The student exchange season is in full bloom when high school students wing off to another province or country on a class or cultural exchange.
Their purpose might be to compete in a skill like band, to learn another language while attending school and billeting with a family who lives in the second language, or to tour a foreign country and experience their cuisine and lifestyle.
Lengths of exchanges can vary from a few weeks to many months. Yet even after a brief time away, some teens come back with their priorities and outlook so rearranged we scarcely recognize our offspring.
At the age of 17, our firstborn joined Canada World Youth for a six month exchange to India. The plan was to divide the time equally between Canada and India but the assassination of Indira Gandhi juggled her travel dates.
You can imagine our misgivings, letting our daughter go off in the company of strangers to a distant country wracked by civil unrest.

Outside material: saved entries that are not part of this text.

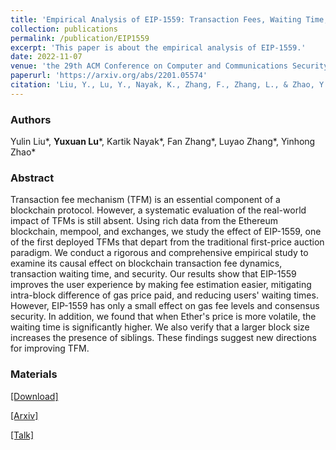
 ```yaml
---
title: 'Empirical Analysis of EIP-1559: Transaction Fees, Waiting Time, and Consensus Security'
collection: publications
permalink: /publication/EIP1559
excerpt: 'This paper is about the empirical analysis of EIP-1559.'
date: 2022-11-07
venue: 'the 29th ACM Conference on Computer and Communications Security (CCS)'
paperurl: 'https://arxiv.org/abs/2201.05574'
citation: 'Liu, Y., Lu, Y., Nayak, K., Zhang, F., Zhang, L., & Zhao, Y. (2022). Empirical Analysis of EIP-1559: Transaction Fees, Waiting Time, and Consensus Security. arXiv preprint arXiv:2201.05574.' 
---
```

### Authors

Yulin Liu\*, **Yuxuan Lu**\*, Kartik Nayak\*, Fan Zhang\*, Luyao Zhang\*, Yinhong Zhao\*

### Abstract

Transaction fee mechanism (TFM) is an essential component of a blockchain protocol. However, a systematic evaluation of the real-world impact of TFMs is still absent. Using rich data from the Ethereum blockchain, mempool, and exchanges, we study the effect of EIP-1559, one of the first deployed TFMs that depart from the traditional first-price auction paradigm. We conduct a rigorous and comprehensive empirical study to examine its causal effect on blockchain transaction fee dynamics, transaction waiting time, and security. Our results show that EIP-1559 improves the user experience by making fee estimation easier, mitigating intra-block difference of gas price paid, and reducing users' waiting times. However, EIP-1559 has only a small effect on gas fee levels and consensus security. In addition, we found that when Ether's price is more volatile, the waiting time is significantly higher. We also verify that a larger block size increases the presence of siblings. These findings suggest new directions for improving TFM.

### Materials

[[Download]](yxlu.me/files/eip1559_ccs22.pdf)

[[Arxiv]](https://arxiv.org/abs/2201.05574)

[[Talk]](https://duke.zoom.us/rec/share/VFCt0C7QSSrB36l2Oo7Aeo2ukUDK6UUANKNhN6Y3n_RmxfgLGuZHsvknniwkFW2C.u8Um_2FSsp9GBC-F?startTime=1643583781000)

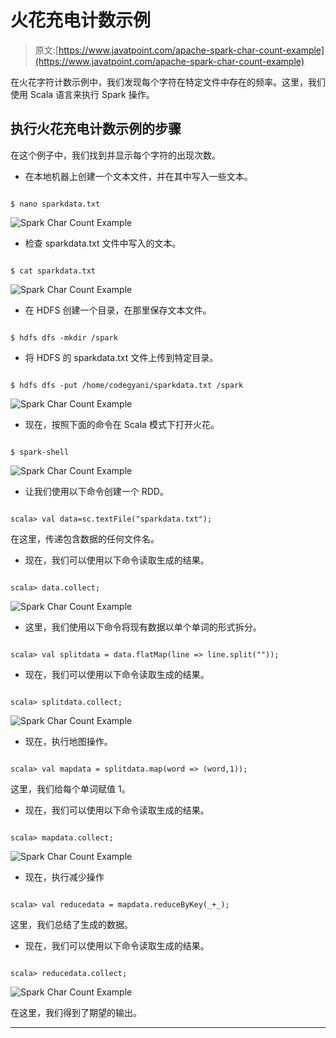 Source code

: # 火花充电计数示例

> 原文:[https://www.javatpoint.com/apache-spark-char-count-example](https://www.javatpoint.com/apache-spark-char-count-example)

在火花字符计数示例中，我们发现每个字符在特定文件中存在的频率。这里，我们使用 Scala 语言来执行 Spark 操作。

## 执行火花充电计数示例的步骤

在这个例子中，我们找到并显示每个字符的出现次数。

*   在本地机器上创建一个文本文件，并在其中写入一些文本。

```

$ nano sparkdata.txt

```

![Spark Char Count Example](../Images/39c844d37dea5526c847ebd61e6f78ab.png)

*   检查 sparkdata.txt 文件中写入的文本。

```

$ cat sparkdata.txt

```

![Spark Char Count Example](../Images/3b7d200f2643ed6b55d3e14fb0f5f08e.png)

*   在 HDFS 创建一个目录，在那里保存文本文件。

```

$ hdfs dfs -mkdir /spark

```

*   将 HDFS 的 sparkdata.txt 文件上传到特定目录。

```

$ hdfs dfs -put /home/codegyani/sparkdata.txt /spark

```

![Spark Char Count Example](../Images/67bebb58465a13261a5ed4315acee16f.png)

*   现在，按照下面的命令在 Scala 模式下打开火花。

```

$ spark-shell

```

![Spark Char Count Example](../Images/3568ace5d1f3acb5a2f714415272ed94.png)

*   让我们使用以下命令创建一个 RDD。

```

scala> val data=sc.textFile("sparkdata.txt");

```

在这里，传递包含数据的任何文件名。

*   现在，我们可以使用以下命令读取生成的结果。

```

scala> data.collect;

```

![Spark Char Count Example](../Images/99aed8f823ecf0884fbddd2ae33b284c.png)

*   这里，我们使用以下命令将现有数据以单个单词的形式拆分。

```

scala> val splitdata = data.flatMap(line => line.split(""));

```

*   现在，我们可以使用以下命令读取生成的结果。

```

scala> splitdata.collect;

```

![Spark Char Count Example](../Images/a6d947359a261c50d2402bfa0a22b54c.png)

*   现在，执行地图操作。

```

scala> val mapdata = splitdata.map(word => (word,1));

```

这里，我们给每个单词赋值 1。

*   现在，我们可以使用以下命令读取生成的结果。

```

scala> mapdata.collect;

```

![Spark Char Count Example](../Images/97477696307a852f15d6b4fefba4d309.png)

*   现在，执行减少操作

```

scala> val reducedata = mapdata.reduceByKey(_+_);

```

这里，我们总结了生成的数据。

*   现在，我们可以使用以下命令读取生成的结果。

```

scala> reducedata.collect;

```

![Spark Char Count Example](../Images/15206768688ae406f66411ff9f64a89a.png)

在这里，我们得到了期望的输出。

* * *
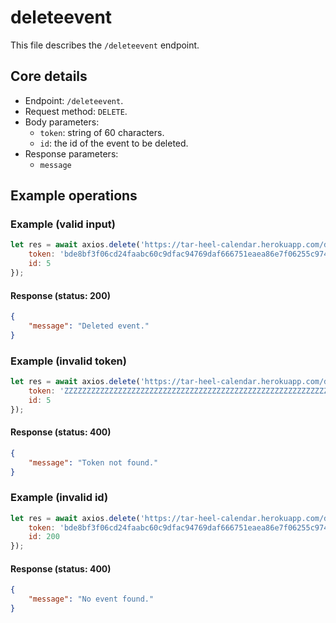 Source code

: # deleteevent
This file describes the `/deleteevent` endpoint.

## Core details
* Endpoint: `/deleteevent`.
* Request method: `DELETE`.
* Body parameters:
    * `token`: string of 60 characters.
    * `id`: the id of the event to be deleted.
* Response parameters:
    * `message`

## Example operations
### Example (valid input)
```js
let res = await axios.delete('https://tar-heel-calendar.herokuapp.com/deleteevent', {
    token: 'bde8bf3f06cd24faabc60c9dfac94769daf666751eaea86e7f06255c9740',
    id: 5
});
```

#### Response (status: 200)
```json
{
    "message": "Deleted event."
}
```

### Example (invalid token)
```js
let res = await axios.delete('https://tar-heel-calendar.herokuapp.com/deleteevent', {
    token: 'ZZZZZZZZZZZZZZZZZZZZZZZZZZZZZZZZZZZZZZZZZZZZZZZZZZZZZZZZZZZZ',
    id: 5
});
```

#### Response (status: 400)
```json
{
    "message": "Token not found."
}
```

### Example (invalid id)
```js
let res = await axios.delete('https://tar-heel-calendar.herokuapp.com/deleteevent', {
    token: 'bde8bf3f06cd24faabc60c9dfac94769daf666751eaea86e7f06255c9740',
    id: 200
});
```

#### Response (status: 400)
```json
{
    "message": "No event found."
}
```
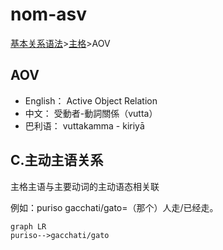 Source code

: # nom-asv

[基本关系语法](basic-relation.md)&gt;[主格](nom.md)&gt;AOV

## AOV

* English： Active Object Relation
* 中文： 受動者-動詞關係（vutta）
* 巴利语： vuttakamma - kiriyā

## C.主动主语关系

主格主语与主要动词的主动语态相关联 

例如：puriso gacchati/gato=（那个）人走/已经走。

```mermaid
graph LR
puriso-->gacchati/gato
```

Our girl departed leaving behind a wardrobe more coordinated than Sheldon Cooper’s, and a room with her belongings arranged as precisely as Sheldon’s boxes of breakfast cereal. He lines them up by percentage of fibre content.
When young people share lives of families in other cultures, they change in subtle ways. Canada World Youth is known for influencing their values and attitudes, increasing open-mindedness and confidence, as well as allowing them to hone their communication, learning, and organizational skills.
She returned robbed of organizational skills, upended her suitcase on her bedroom floor and for days walked over her clothes as though they were a throw rug. Gone were her coordinated outfits in styles sanctioned by her age group. She wore mismatched colours and gauzy skirts down to her ankles. I fretted, “Our daughter has become a flower child!”
She had also become a strict vegetarian – no more bacon, pork chops, fried chicken or hamburgers.
A major benefit of letting young people travel is parents’ realization their children are far more capable than we think. Our daughter told of eating foods I couldn’t even spell; had coped with monkeys screaming at the bars of her bedroom window, fed silkworms, and ridden trains notorious for overcrowding.
At the time our daughter embarked on an introductory three months with her Indian counterparts at an outdoor camp in the Kootenays, thanks to overprotective parents she had never so much as slept over at a friend’s house.
Nonetheless, she undertook the distant sojourn undaunted by my last minute caution – “If things go wrong, don’t panic. Think first, then seek help.” I might have been counselling myself.
This was years before laptops, cell phones and other social media. In India, the participants bunked with families living in rudimentary rural homes. Any notion of phoning Mom and Dad was out. During her months away, we received three letters from her. Well acquainted with anxious parents, Canada World Youth gave us only their main access number. I phoned it once to check on her safety after a flood.
With today’s media access, chances are every exchange student carries a laptop or smartphone capable of updating Mom and Dad multiple times a day.
Though my memory of her first weeks home have faded, I do recall worrying she might have lost her career drive.
I worried needlessly. Although she chose a new career goal, she reset her compass and drove for it full tilt, enrolled mostly in distance education courses. Through student loans and flipping hamburgers, she financed her way to two degrees and eventually a Masters.